Lower Palaeolithic Occupation at Bubbenhall

Description of this historic site

A lower Palaeolithic occupation site, predating the Anglian glaciation.

Notes about this historic site

1 Over 100 Lower Paaleolithic artefacts recovered since the 1980s, most since 2004. Includes four andesite handaxes, two of the finest workmanship, the rest quartzite choppers, cores and flakes, plus one flint handaxe tip. Shows a Lower Palaeolithic occupation in this area, probably of some duration, prior to the Anglian glaciation. Poses major question of the source of the andesite which hails from the Lake District but unlikely that man carrried the stone that far, therefore suggests a hitherto undefined glacio-fluvial event carried clasts to the Midlands.
2 Artefacts of Cromerian (MIS 13) age recovered from extensions to the classic site of Waverley Wood Farm Pit, Warwickshire, give new insights into the Lower Palaeolithic and Pleistocene geological record of the English Midlands. The Baginton Formation in the area to the south and southwest of Coventry has been the major source of Lower Palaeolithic artefacts in the Midlands since the first discoveries in the 1930s. Current sand and gravel workings at Waverley Wood and Wood Farm Pits near the village of Bubbenhall, have provided artefacts of quartzite, andesite and flint together with sparse large mammal material.
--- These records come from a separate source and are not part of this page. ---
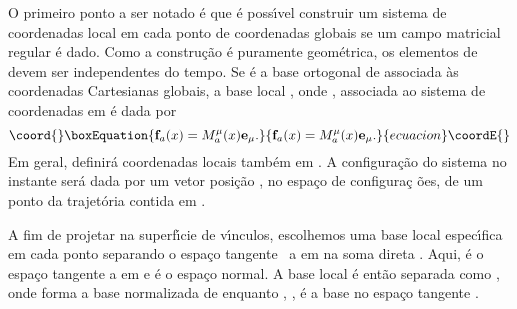 \documentclass[a4paper,thmsa,12pt]{report}
\begin{document}
O primeiro ponto a ser notado \'{e} que \'{e} poss\'{\i}vel construir um
sistema de coordenadas local em cada ponto \coordHE{} de coordenadas
globais \coordHE{} se um campo matricial regular \coordHE{} \'{e} dado.
Como a constru\c{c}\~{a}o \'{e} puramente geom\'{e}trica, os elementos de \coordHE{} devem ser independentes do tempo. Se \coordHE{} \'{e} a 
base ortogonal de \coordHE{} associada \`{a}s
coordenadas Cartesianas globais, a base local \coordHE{}, onde \coordHE{} , associada ao sistema de coordenadas em \coordHE{} \'{e} dada por 
\begin{equation}\coord{}\boxEquation{
\mathbf{f}_{a}(x)=M_{a}^{\mu }(x)\mathbf{e}_{\mu }.  \label{2}
}{
\mathbf{f}_{a}(x)=M_{a}^{\mu }(x)\mathbf{e}_{\mu }.  }{ecuacion}\coordE{}\end{equation}
Em geral, \coordHE{} definir\'{a} coordenadas locais tamb\'{e}m em \myHighlight{$%
\Sigma $}\coordHE{}. A configura\c{c}\~{a}o do sistema no instante \coordHE{} ser\'{a} dada
por um vetor posi\c{c}\~{a}o \coordHE{} , no espa\c{c}o de configura\c{c%
}\~{o}es, de um ponto da trajet\'{o}ria contida em \myHighlight{$\Sigma $}\coordHE{}.

A fim de projetar na superf\'{\i}cie de v\'{\i}nculos, escolhemos uma base
local espec\'{\i}fica em cada ponto \coordHE{} separando o espa\c{c}o
tangente \coordHE{} \ a \coordHE{} em \coordHE{} na soma direta \coordHE{}. Aqui,\coordHE{}
\'{e} o espa\c{c}o tangente a \myHighlight{$\Sigma $}\coordHE{} em \coordHE{} e \coordHE{} \'{e}
o espa\c{c}o normal. A base local \'{e} ent\~{a}o separada como \coordHE{}, onde \coordHE{}
forma a base normalizada de \coordHE{} enquanto \coordHE{}, \coordHE{} , \'{e} a base no espa\c{c}o tangente \coordHE{}%
.
\end{document}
Some of the Lower Palaeolithic finds were in situ in the succession providing, for the first time, firm evidence of their geological provenance. The variety and number of the artefacts allows detailed evaluation of the largest group of Lower Palaeolithic tools to be found in the West Midlands. The petrology of some of the tools and associated clasts in the gravels at the base of the Baginton Formation allow speculation on the origin of the rock types from northwest and eastern England which may have been brought to the West Midlands by a pre-Anglian glaciation or just possibly by human transport.